Is there a more efficient way to pull back this data or can we update a setting on our build server to avoid this error?


Solution

  • Ok so here's what's happening:

    Because this is running on a 32-bit build, the maximum memory allocation is 2GB but I'm still coming nowhere near that threshold.

    According to this stackoverflow post that is very similar to my situation, the .NET framework restricts objects to a limit of 256MB in memory.

    So even though my file is only 200MB, byte[]s and MemoryStreams expand by powers of 2 until they reach the 256MB necessary. When they expand, they create a new instance of the appropriate size and copy the old data over to the new one, effectively multiplying the memory usage by 3 which causes the exception.

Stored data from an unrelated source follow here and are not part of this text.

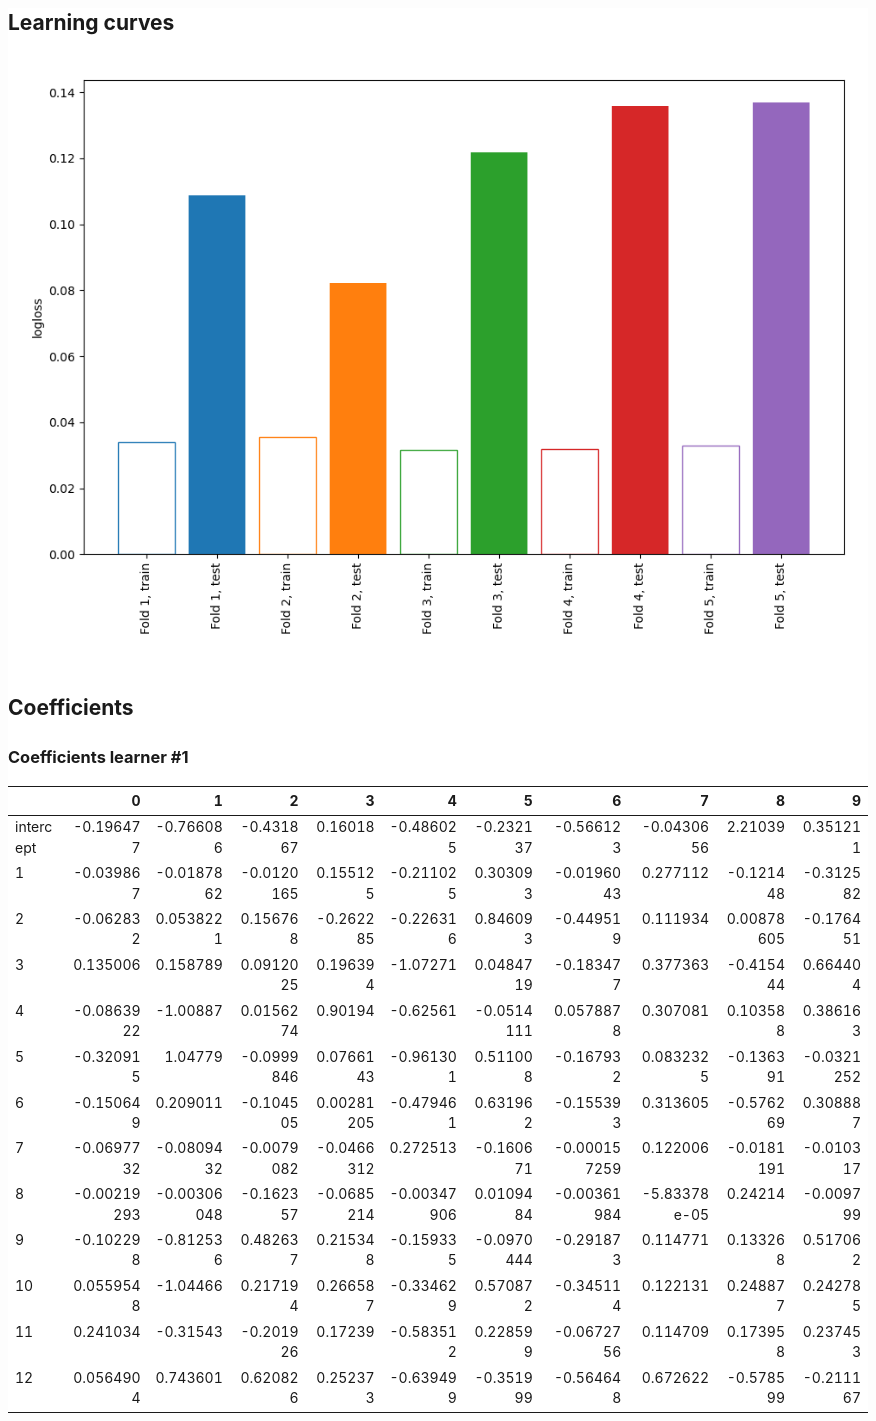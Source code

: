 ## Learning curves
![Learning curves](learning_curves.png)

## Coefficients

### Coefficients learner #1
|           |            0 |            1 |            2 |            3 |            4 |            5 |            6 |            7 |            8 |            9 |
|:----------|-------------:|-------------:|-------------:|-------------:|-------------:|-------------:|-------------:|-------------:|-------------:|-------------:|
| intercept | -0.196477    | -0.766086    | -0.431867    |  0.16018     | -0.486025    | -0.232137    | -0.566123    | -0.0430656   |  2.21039     |  0.351211    |
| 1         | -0.039867    | -0.0187862   | -0.0120165   |  0.155125    | -0.211025    |  0.303093    | -0.0196043   |  0.277112    | -0.121448    | -0.312582    |
| 2         | -0.062832    |  0.0538221   |  0.156768    | -0.262285    | -0.226316    |  0.846093    | -0.449519    |  0.111934    |  0.00878605  | -0.176451    |
| 3         |  0.135006    |  0.158789    |  0.0912025   |  0.196394    | -1.07271     |  0.0484719   | -0.183477    |  0.377363    | -0.415444    |  0.664404    |
| 4         | -0.0863922   | -1.00887     |  0.0156274   |  0.90194     | -0.62561     | -0.0514111   |  0.0578878   |  0.307081    |  0.103588    |  0.386163    |
| 5         | -0.320915    |  1.04779     | -0.0999846   |  0.0766143   | -0.961301    |  0.511008    | -0.167932    |  0.0832325   | -0.136391    | -0.0321252   |
| 6         | -0.150649    |  0.209011    | -0.104505    |  0.00281205  | -0.479461    |  0.631962    | -0.155393    |  0.313605    | -0.576269    |  0.308887    |
| 7         | -0.0697732   | -0.0809432   | -0.0079082   | -0.0466312   |  0.272513    | -0.160671    | -0.000157259 |  0.122006    | -0.0181191   | -0.010317    |
| 8         | -0.00219293  | -0.00306048  | -0.162357    | -0.0685214   | -0.00347906  |  0.0109484   | -0.00361984  | -5.83378e-05 |  0.24214     | -0.009799    |
| 9         | -0.102298    | -0.812536    |  0.482637    |  0.215348    | -0.159335    | -0.0970444   | -0.291873    |  0.114771    |  0.133268    |  0.517062    |
| 10        |  0.0559548   | -1.04466     |  0.217194    |  0.266587    | -0.334629    |  0.570872    | -0.345114    |  0.122131    |  0.248877    |  0.242785    |
| 11        |  0.241034    | -0.31543     | -0.201926    |  0.17239     | -0.583512    |  0.228599    | -0.0672756   |  0.114709    |  0.173958    |  0.237453    |
| 12        |  0.0564904   |  0.743601    |  0.620826    |  0.252373    | -0.639499    | -0.351999    | -0.564648    |  0.672622    | -0.578599    | -0.211167    |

    MSDN has an example of how to retrieve a large file using a FileStream, but instead of a FileStream, I use a static byte[] pre-initialized to the size of my data using this post.

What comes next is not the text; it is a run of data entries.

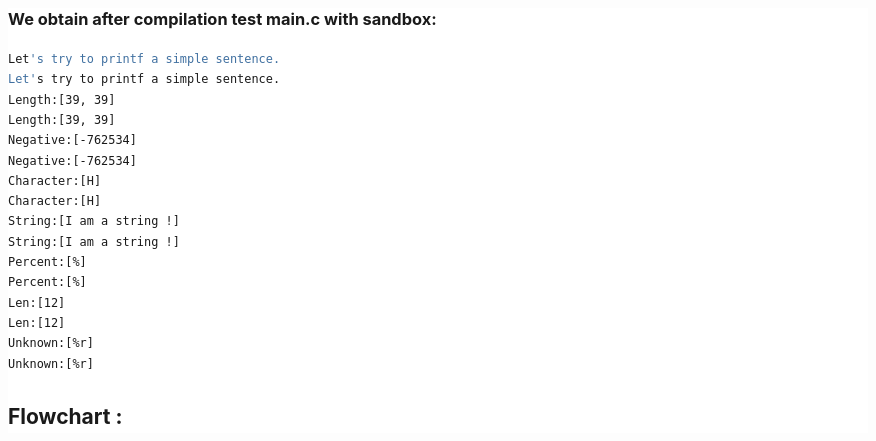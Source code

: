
 ```bash
```
### We obtain after compilation test main.c with sandbox:

```bash
Let's try to printf a simple sentence.
Let's try to printf a simple sentence.
Length:[39, 39]
Length:[39, 39]
Negative:[-762534]
Negative:[-762534]
Character:[H]
Character:[H]
String:[I am a string !]
String:[I am a string !]
Percent:[%]
Percent:[%]
Len:[12]
Len:[12]
Unknown:[%r]
Unknown:[%r]
```

## Flowchart :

    Here is my final solution:

        public File GetFileViaFileIdGuid(Guid fileId)
        {
            File file = new File();
            string connectionString = ConfigurationManager.ConnectionStrings["Database"].ConnectionString;
            using (var sourceSqlConnection = new SqlConnection(connectionString))
            {
                using (SqlCommand sqlCommand = sourceSqlConnection.CreateCommand())
                {
                    sqlCommand.CommandText = $"SELECT FileName, FileExtension, UploadedDateTime, DATALENGTH(Content) as [ContentLength] FROM dbo.[File] WHERE FileId = '{fileId}'";
                    sqlCommand.CommandType = CommandType.Text;
                    sqlCommand.CommandTimeout = 300;
                    sourceSqlConnection.Open();
    
                    var reader = sqlCommand.ExecuteReader();
                    while (reader.Read())
                    {
                        file.FileId = fileId;
                        file.FileExtension = reader["FileExtension"].ToString();
                        file.FileName = reader["FileName"].ToString();
                        file.UploadedDateTime = (DateTime)reader["UploadedDateTime"];
                        file.Content = new byte[Convert.ToInt32(reader["ContentLength"])];
                    }
    
                    reader.Close();
                    sourceSqlConnection.Close();
                }
            }
            file.Content = GetFileContent(file.FileId, file.Content.Length);
            return file;
        }
    

    And to fetch the Content:

        private byte[] GetFileContent(Guid fileId, int contentLength)
        {
            int outputSize = 1048576;
            int bufferSize = contentLength + outputSize;
            byte[] content = new byte[bufferSize];
            string connectionString = ConfigurationManager.ConnectionStrings["Database"].ConnectionString;
    
            using (SqlConnection sqlConnection = new SqlConnection(connectionString))
            {
                using (SqlCommand sqlCommand = sqlConnection.CreateCommand())
                {
                    sqlCommand.CommandTimeout = 300;
                    sqlCommand.CommandText = $"SELECT Content FROM dbo.[File] WHERE FileId = '{fileId}'";
                    sqlConnection.Open();
                    using (SqlDataReader reader = sqlCommand.ExecuteReader(CommandBehavior.SequentialAccess))
                    {
    
                        while (reader.Read())
                        {
                            int startIndex = 0;
                            long returnValue = reader.GetBytes(0, startIndex, content, startIndex, outputSize);
                            while (returnValue == outputSize)
                            {
                                startIndex += outputSize;
                                returnValue = reader.GetBytes(0, startIndex, content, startIndex, outputSize);
                            }
                        }
                    }
    
                    sqlConnection.Close();
                }
            }
            return content;
        }